Your assignment
In the material below, find every line containing "bitwise" and copy that line.

Supplied information
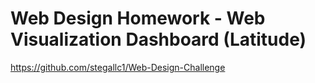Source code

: ﻿# Web Design Homework - Web Visualization Dashboard (Latitude)

https://github.com/stegallc1/Web-Design-Challenge
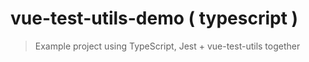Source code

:# vue-test-utils-demo ( typescript )

> Example project using TypeScript, Jest + vue-test-utils together
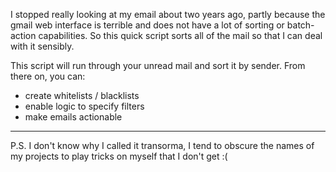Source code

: I stopped really looking at my email about two years ago, partly because the gmail web interface is terrible and does not have a lot of sorting or batch-action capabilities. So this quick script sorts all of the mail so that I can deal with it sensibly. 

This script will run through your unread mail and sort it by sender. From there on, you can:
- create whitelists / blacklists
- enable logic to specify filters
- make emails actionable

----

P.S. I don't know why I called it transorma, I tend to obscure the names of my projects to play tricks on myself that I don't get :( 
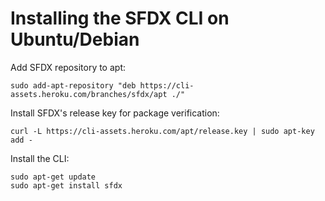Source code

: Installing the SFDX CLI on Ubuntu/Debian
==========================================

Add SFDX repository to apt:

    sudo add-apt-repository "deb https://cli-assets.heroku.com/branches/sfdx/apt ./"

Install SFDX's release key for package verification:

    curl -L https://cli-assets.heroku.com/apt/release.key | sudo apt-key add -

Install the CLI:

    sudo apt-get update
    sudo apt-get install sfdx
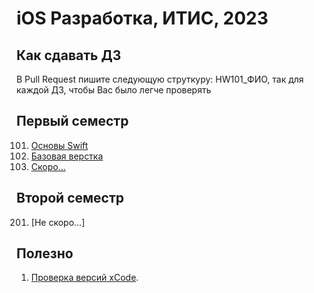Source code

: # iOS Разработка, ИТИС, 2023

## Как сдавать ДЗ
В Pull Request пишите следующую струткуру: HW101_ФИО, так для каждой ДЗ, чтобы Вас было легче проверять


## Первый семестр
101. [Основы Swift](/101)
102. [Базовая верстка](/102)
103. [Скоро...](/)


## Второй семестр
201. [Не скоро...]

## Полезно
1. [Проверка версий xCode](https://github.com/XcodesOrg/xcodes).
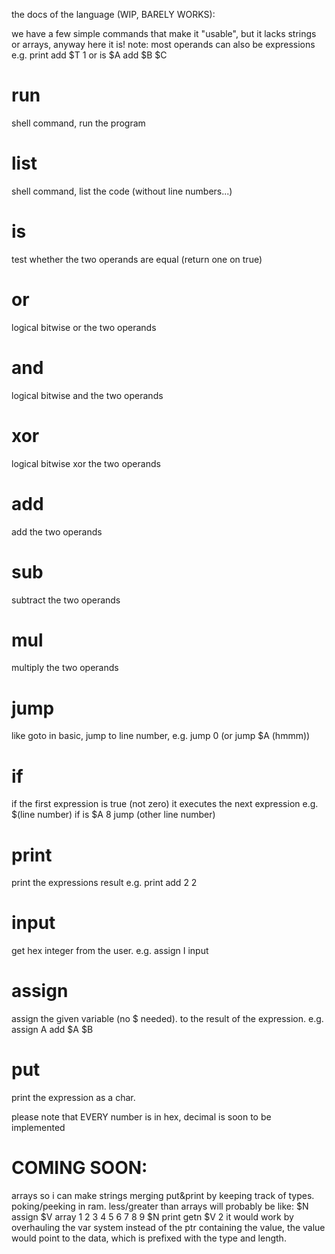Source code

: the docs of the language (WIP, BARELY WORKS):

we have a few simple commands that make it "usable",
but it lacks strings or arrays, anyway here it is!
note: most operands can also be expressions e.g. print add $T 1
or is $A add $B $C

# run
shell command, run the program

# list
shell command, list the code (without line numbers...)

# is
test whether the two operands are equal (return one on true)

# or
logical bitwise or the two operands

# and
logical bitwise and the two operands

# xor
logical bitwise xor the two operands

# add
add the two operands

# sub
subtract the two operands

# mul
multiply the two operands

# jump
like goto in basic, jump to line number, e.g. jump 0 (or jump $A (hmmm))

# if
if the first expression is true (not zero) it executes the next expression
e.g.
$(line number) if is $A 8 jump (other line number)

# print
print the expressions result
e.g. print add 2 2

# input
get hex integer from the user.
e.g. assign I input

# assign
assign the given variable (no $ needed).
to the result of the expression.
e.g. assign A add $A $B

# put
print the expression as a char.

please note that EVERY number is in hex,
decimal is soon to be implemented

# COMING SOON:
arrays so i can make strings
merging put&print by keeping track
of types.
poking/peeking in ram.
less/greater than
arrays will probably be like:
$N assign $V array 1 2 3 4 5 6 7 8 9
$N print getn $V 2
it would work by overhauling the var system
instead of the ptr containing the value,
the value would point to the data,
which is prefixed with the type and length.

Answer to this problem
logical bitwise or the two operands
logical bitwise and the two operands
logical bitwise xor the two operands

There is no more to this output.